Hier finden sich grundlegende Empfindungs- und Denkmotive in unüberholbar eingängiger Weise formuliert, so im Ausruf: "Ich hab' es Einmal gesehn, das Einzige, was meine Seele suchte, und die Vollendung, die wir über die Sterne hinauf entfernen (…), die hab' ich gegenwärtig gefühlt. Es war da, das Höchste (…). Sein Nahme ist Schönheit." (Hyp. I.2) Oder der berühmte Athener-Brief am Ende des ersten Bandes, in dem es heißt, dass die Dichtung als "der Anfang und das Ende der Wissenschaft der Philosophie" zu verstehen sei, und in dem sich Hölderlin auf Heraklit via Platons "Symposion" beruft: "Das große Wort, das εν  διαφερον  εαυτῳ (das Eine in sich selber unterschiedne) des Heraklit, das konnte nur ein Grieche finden, denn es ist das Wesen der Schönheit, und ehe das gefunden war, gabs keine Philosophie." (Hyp. I.2)

Hölderlin beruft sich auf dieses erfahrungsgesättigte Verständnis der Erfahrung des Schönen in gegenwartsdiagnostischer Absicht. Das emphatische Bekenntnis dient der Feststellung, daß "aus blosem Verstand nie verständiges, aus bloser Vernunft nie vernünftiges gekommen" sei (Hyp. I.2). Ziel ist die exemplarische Beschreibung eines Erfahrungswegs, den eine revolutionär-jugendliche Begeisterung durchmessen muss, will sie angesichts des Schönen weder an sich selbst zugrunde gehen noch in Resignation oder Schlimmeres umschlagen. "Versöhnung ist mitten im Streit", heißt es am Ende. Das "So dacht' ich. Nächstens mehr." lässt daraus einen sich in die Gegenwart öffnenden Schluss werden. Das Programm des "Hyperion" wie der im Briefroman dargestellte Erfahrungsweg hat von Anbeginn eine sich mit ihm identifizierende Lektüre erfahren. Bis heute dürfte sie es sein, die zumeist die Tür in den Kosmos von Hölderlins Werk öffnet. 

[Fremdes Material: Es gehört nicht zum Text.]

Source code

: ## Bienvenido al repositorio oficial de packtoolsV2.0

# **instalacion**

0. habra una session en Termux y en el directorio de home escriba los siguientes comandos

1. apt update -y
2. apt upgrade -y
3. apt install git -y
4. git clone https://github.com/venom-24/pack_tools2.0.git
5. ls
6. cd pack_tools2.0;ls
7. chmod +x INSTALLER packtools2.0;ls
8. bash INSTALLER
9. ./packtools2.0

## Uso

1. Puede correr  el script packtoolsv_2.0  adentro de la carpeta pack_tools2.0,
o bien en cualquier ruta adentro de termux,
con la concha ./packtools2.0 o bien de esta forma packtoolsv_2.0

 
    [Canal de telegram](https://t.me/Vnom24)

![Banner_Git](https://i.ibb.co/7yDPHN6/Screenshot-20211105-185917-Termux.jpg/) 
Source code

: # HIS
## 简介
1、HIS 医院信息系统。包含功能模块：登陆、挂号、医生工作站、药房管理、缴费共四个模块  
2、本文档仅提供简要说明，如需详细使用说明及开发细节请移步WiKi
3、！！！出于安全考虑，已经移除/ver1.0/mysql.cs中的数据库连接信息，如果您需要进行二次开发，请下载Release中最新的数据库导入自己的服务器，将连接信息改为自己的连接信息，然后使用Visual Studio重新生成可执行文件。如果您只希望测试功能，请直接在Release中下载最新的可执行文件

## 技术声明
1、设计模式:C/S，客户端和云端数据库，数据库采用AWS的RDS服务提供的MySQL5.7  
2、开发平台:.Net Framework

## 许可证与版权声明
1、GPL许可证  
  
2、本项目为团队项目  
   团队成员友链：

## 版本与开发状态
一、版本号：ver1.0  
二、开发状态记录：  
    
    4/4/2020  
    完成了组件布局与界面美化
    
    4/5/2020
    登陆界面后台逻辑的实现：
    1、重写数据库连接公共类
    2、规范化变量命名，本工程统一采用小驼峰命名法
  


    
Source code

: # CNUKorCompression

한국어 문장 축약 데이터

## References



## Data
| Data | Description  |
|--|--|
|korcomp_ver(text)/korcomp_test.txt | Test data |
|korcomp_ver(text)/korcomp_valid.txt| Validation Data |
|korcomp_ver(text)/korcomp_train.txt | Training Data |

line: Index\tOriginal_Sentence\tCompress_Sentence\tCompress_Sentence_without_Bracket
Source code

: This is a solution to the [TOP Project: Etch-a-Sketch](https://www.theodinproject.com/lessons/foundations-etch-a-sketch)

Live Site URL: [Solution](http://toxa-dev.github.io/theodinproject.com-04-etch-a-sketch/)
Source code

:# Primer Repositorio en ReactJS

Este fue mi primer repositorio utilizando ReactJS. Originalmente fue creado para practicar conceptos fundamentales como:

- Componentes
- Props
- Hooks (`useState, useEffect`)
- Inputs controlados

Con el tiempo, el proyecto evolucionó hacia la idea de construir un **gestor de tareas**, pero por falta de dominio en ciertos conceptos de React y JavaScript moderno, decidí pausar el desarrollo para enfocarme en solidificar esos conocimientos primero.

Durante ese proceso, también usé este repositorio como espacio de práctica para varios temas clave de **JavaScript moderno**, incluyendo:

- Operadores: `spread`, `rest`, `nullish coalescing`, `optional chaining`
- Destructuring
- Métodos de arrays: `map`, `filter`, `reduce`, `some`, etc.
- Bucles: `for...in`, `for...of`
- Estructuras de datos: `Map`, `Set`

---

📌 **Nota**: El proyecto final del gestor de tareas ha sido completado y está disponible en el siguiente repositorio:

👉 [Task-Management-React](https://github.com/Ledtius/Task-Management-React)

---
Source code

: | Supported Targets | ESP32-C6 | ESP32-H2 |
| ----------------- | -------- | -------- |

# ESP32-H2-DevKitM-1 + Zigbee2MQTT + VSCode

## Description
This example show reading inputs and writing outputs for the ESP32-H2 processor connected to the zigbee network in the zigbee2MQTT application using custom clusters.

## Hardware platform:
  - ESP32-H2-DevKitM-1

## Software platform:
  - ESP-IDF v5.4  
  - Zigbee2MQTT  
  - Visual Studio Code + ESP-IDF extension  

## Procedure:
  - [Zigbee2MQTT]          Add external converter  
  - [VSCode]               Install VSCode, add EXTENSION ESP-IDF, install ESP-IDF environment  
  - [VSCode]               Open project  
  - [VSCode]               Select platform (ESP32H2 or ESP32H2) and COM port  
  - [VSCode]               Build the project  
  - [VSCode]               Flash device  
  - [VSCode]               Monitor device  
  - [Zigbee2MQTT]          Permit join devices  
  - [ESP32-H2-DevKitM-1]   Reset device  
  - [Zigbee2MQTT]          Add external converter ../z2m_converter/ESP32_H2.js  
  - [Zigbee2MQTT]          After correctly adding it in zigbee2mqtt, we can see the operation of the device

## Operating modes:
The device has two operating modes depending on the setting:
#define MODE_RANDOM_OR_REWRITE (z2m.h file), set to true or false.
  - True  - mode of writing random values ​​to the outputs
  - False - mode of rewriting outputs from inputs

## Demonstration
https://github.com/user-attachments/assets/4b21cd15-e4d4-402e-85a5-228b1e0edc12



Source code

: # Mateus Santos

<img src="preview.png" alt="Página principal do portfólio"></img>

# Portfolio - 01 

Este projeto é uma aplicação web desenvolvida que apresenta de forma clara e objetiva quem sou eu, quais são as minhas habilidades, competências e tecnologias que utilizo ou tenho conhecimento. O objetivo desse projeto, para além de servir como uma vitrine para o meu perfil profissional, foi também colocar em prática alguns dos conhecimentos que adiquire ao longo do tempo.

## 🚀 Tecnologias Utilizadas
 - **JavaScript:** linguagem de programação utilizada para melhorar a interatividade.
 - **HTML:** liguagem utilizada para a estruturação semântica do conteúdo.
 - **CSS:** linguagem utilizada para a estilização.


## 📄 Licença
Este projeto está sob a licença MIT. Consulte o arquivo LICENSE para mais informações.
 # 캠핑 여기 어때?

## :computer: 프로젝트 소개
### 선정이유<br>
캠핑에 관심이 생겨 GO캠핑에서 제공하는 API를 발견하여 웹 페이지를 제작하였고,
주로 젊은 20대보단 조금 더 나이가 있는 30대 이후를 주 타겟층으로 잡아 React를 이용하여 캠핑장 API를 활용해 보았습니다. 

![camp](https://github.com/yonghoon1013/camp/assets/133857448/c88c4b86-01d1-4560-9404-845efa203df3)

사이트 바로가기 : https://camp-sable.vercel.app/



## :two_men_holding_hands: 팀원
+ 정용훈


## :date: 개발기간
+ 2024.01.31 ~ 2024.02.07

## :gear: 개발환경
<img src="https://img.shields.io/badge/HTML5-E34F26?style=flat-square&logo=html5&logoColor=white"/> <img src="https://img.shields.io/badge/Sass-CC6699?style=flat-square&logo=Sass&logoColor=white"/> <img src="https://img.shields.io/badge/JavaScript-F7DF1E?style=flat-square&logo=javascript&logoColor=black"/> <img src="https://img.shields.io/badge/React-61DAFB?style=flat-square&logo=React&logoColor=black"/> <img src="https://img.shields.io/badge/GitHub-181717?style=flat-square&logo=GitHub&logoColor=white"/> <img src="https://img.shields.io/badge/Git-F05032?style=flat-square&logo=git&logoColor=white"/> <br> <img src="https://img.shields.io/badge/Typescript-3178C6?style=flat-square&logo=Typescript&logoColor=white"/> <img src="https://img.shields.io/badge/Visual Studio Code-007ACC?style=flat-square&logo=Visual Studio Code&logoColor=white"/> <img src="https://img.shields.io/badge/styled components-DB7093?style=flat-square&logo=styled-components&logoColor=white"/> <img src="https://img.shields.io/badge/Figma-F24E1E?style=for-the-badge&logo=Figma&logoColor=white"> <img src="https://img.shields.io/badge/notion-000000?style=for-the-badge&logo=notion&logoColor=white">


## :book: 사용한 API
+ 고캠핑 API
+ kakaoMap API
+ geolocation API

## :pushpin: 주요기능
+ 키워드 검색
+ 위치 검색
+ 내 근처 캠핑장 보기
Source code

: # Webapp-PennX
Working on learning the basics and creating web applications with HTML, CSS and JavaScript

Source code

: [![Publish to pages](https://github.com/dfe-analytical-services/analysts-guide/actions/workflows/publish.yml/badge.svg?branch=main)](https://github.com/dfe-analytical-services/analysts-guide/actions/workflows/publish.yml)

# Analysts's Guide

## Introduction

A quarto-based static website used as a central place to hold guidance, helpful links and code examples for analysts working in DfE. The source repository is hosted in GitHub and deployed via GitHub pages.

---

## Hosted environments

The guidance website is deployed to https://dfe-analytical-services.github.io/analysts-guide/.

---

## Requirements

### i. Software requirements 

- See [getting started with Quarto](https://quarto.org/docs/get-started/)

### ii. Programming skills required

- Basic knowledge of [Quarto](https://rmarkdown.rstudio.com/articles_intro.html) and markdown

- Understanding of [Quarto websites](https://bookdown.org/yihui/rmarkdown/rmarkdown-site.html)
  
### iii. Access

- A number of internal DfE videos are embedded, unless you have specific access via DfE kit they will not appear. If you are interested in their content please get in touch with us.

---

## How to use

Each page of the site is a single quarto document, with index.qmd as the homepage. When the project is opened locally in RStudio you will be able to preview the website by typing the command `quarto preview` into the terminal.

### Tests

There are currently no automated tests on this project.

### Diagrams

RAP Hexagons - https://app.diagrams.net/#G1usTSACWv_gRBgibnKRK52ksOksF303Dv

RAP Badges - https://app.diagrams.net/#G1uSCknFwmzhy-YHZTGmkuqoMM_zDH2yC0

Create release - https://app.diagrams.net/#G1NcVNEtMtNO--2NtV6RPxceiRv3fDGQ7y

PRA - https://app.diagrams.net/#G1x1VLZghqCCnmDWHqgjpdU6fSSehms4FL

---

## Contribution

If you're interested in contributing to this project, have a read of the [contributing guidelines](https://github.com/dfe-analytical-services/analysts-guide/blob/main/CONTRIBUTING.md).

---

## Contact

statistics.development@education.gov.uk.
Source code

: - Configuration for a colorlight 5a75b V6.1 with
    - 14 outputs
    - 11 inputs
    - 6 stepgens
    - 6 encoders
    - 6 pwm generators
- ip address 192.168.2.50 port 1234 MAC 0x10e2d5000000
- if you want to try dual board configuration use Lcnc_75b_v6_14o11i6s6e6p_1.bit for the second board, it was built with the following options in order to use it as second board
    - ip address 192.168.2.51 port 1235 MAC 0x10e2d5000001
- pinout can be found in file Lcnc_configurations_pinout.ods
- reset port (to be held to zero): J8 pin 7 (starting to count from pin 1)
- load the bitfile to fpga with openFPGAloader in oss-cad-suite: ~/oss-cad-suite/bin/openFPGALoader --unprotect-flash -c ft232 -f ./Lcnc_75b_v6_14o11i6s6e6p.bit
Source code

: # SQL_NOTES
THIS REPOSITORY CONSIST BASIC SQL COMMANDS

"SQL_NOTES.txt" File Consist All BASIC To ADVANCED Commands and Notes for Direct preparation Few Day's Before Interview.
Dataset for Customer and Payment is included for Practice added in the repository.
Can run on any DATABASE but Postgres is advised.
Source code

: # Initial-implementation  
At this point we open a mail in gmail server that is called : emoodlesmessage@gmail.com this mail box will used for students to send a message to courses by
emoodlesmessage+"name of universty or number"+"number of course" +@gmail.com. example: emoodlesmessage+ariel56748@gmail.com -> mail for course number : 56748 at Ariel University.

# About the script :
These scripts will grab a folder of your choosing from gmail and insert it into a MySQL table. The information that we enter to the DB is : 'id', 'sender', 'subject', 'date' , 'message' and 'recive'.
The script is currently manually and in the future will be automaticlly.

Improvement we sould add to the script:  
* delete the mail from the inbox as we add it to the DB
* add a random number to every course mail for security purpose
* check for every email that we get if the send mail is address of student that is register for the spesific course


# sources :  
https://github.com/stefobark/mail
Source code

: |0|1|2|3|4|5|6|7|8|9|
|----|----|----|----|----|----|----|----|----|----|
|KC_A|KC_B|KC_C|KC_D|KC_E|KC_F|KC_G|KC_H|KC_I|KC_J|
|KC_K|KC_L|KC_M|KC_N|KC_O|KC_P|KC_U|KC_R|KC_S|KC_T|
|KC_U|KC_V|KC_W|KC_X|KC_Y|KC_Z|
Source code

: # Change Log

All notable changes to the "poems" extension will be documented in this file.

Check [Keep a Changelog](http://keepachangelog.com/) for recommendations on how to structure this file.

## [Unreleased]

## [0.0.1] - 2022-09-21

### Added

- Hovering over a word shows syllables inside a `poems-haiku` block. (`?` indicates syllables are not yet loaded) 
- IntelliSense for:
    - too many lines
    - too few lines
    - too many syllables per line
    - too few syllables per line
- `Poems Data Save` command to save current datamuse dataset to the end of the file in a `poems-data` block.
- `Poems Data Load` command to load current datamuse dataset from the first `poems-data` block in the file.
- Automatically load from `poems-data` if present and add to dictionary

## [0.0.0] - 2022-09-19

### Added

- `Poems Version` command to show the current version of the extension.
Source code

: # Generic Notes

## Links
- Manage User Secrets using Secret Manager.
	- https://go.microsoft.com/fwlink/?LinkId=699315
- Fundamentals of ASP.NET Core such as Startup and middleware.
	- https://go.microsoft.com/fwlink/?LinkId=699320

Hölderlins Konzept des Erinnerns

Wie erwähnt justiert sich Hölderlins Arbeit wie Dichtungsverständnis in und mit der Wende ins Jahr 1800 neu. In knappster Weise benennt er es als Anspruch "freier Kunstnachahmung", "eine Erinnerung zu haben – die Betonung liegt auf: zu haben. "Haben" läßt sich, was die Erinnerung als Vermögen in sich schließt, allein in der Sprache – und nicht in Formen praktischer oder theoretischer Vernunft. Das ist der Grund, weshalb sich das wechselseitige Bedingungsverhältnis von Erinnerung und Sprache für Hölderlin allein in der Sprache der Dichtung zu erfüllen vermag. Und genau dies macht die philosophische Bedeutung des von ihm formulierten Konzepts "freier Kunstnachahmung" aus – eine Bedeutung, die das, was sich in Hölderlins Werk als Sprache freier Kunstnachahmung realisiert findet, seit dem Beginn des 20. Jahrhunderts zur Referenz und zum Ansprechpartner in Dichtung, Philosophie und für künstlerische Selbstverständnisse hat werden lassen.

Für Hölderlin selbst differenzierte sich die eigene Arbeit, das, was er sein "poetisches Geschäfft" nannte, ab 1800 aus: Zuerst ist da die Arbeit daran, was er in einem Brief an den Verleger Wilmans "einzelne lyrische größere Gedichte 3 oder 4 Bogen" nennt, deren "Inhalt unmittelbar das Vaterland angehn soll oder die Zeit" – seine "Gesänge", die an der Gegenwart faßlich machen sollen, was es heißt, "eine Erinnerung zu haben", und wie sich der darin wirkliche Geist mitteilen läßt. An diesem "Frohloken vaterländischer Gesänge" arbeitet Hölderlin in einer Vielzahl von Entwürfen, Fassungen – nahezu alle erreichen keine abgeschlossene (fertige) Form. Doch hat Hölderlins "Freude, sich dem Leser zu opfern, und sich mit ihm in die engen Schranken unserer noch kinderähnlichen Kultur zu begeben" (so Hölderlin im Dezember 1803 in einem Brief an Wilmans), jene Gebilde hervorgebracht (freirhythmische Gesänge und Elegien insbesondere), die ihn bis heute zum Ansprechpartner haben werden lassen, wenn es um Dichtung geht beziehungsweise um jenen Akt der Sprachfindung, der ein Gedicht jeweils ist.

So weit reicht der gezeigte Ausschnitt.